Subsections are specified in the form:
- {section_name
- data
}
where data is any number of
options.
Global Configuration Options
- limit (int, default=0)
- Default value for -l/--limit
- tries (int, default=20)
- Default value for -t/--tries
- delay (int, default=1)
- Default value for -s/--delay
- usegz (int, default=-1)
- Default gzip compression level to use for cache/midinfo files
(can be overridden on a per-group basis). Acceptable values are
-1=zlib default, 0=uncompressed, and 1-9.
- timeout (int, default=180)
- Seconds to wait for a reply from the nntp server before giving
up.
- maxstreaming (int, default=64)
- Sets how many xover commands will be sent at once, when using
fullxover. maxstreaming=0 will disable streaming.

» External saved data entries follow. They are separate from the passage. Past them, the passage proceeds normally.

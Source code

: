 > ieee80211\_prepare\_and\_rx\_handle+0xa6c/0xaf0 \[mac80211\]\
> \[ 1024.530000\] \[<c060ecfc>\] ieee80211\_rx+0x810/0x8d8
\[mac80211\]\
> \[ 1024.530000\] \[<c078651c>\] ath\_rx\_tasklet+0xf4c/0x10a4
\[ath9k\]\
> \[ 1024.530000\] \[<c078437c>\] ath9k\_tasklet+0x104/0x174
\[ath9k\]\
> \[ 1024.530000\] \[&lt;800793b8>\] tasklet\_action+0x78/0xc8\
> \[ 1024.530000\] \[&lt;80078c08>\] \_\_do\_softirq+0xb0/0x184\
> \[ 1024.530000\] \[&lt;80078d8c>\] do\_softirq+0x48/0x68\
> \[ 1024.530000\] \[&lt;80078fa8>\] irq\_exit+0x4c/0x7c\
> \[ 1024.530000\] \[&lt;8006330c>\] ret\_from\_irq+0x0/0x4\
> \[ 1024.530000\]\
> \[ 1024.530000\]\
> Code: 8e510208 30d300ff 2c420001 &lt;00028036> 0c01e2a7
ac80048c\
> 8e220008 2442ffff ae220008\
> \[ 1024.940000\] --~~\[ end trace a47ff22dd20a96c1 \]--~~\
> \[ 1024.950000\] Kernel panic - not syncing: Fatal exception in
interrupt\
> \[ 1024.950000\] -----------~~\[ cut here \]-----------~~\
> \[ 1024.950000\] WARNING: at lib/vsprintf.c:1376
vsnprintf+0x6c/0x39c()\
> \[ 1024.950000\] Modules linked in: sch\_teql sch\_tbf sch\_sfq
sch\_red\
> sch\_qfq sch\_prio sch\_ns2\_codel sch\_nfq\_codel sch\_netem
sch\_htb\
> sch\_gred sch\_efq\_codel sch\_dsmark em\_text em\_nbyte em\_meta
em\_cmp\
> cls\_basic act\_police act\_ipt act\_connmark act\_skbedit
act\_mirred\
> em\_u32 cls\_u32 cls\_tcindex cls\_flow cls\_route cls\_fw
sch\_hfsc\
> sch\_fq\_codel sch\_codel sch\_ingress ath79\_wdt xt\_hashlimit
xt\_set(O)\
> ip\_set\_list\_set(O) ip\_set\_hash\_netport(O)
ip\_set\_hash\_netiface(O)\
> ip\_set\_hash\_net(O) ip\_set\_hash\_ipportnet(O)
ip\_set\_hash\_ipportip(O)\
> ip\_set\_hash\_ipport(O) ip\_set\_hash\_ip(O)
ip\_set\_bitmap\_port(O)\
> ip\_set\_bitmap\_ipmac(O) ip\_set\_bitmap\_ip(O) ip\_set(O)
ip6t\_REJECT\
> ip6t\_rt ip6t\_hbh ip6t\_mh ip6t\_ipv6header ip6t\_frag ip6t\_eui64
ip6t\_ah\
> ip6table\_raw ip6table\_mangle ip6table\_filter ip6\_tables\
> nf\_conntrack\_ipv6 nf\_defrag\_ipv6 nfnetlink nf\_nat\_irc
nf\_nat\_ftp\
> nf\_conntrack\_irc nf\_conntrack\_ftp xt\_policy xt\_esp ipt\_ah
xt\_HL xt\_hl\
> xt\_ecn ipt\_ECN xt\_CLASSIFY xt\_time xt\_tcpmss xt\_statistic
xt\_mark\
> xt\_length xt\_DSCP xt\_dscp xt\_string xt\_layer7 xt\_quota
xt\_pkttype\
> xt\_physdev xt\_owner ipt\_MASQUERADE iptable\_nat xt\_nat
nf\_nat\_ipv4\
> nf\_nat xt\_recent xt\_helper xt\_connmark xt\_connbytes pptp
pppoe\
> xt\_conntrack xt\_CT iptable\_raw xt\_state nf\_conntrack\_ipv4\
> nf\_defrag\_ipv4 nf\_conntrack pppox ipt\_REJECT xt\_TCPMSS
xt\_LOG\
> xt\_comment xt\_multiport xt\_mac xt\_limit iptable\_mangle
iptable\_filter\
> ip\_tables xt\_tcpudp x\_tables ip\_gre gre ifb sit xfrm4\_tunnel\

Note that setting
maxstreaming too high can cause your connection to deadlock if the
write buffer is filled up and the write command blocks, but the
server will never read more commands since it is waiting for us to
read what it has already sent us.
- maxconnections (int, default=-1)
- Maximum number of connections to open at once, -1 to allow
unlimited open connections. When reached, the servers used least
recently will be disconnected first. (Note that regardless of this
setting, nget never opens more than one connection per server.)
- idletimeout (int, default=300)
- Max seconds to keep an idle connection to a nntp server open.
- curservmult (float, default=2.0)
- Priority multiplier given to servers which are currently
connected. This can be used to avoid excessive server switching.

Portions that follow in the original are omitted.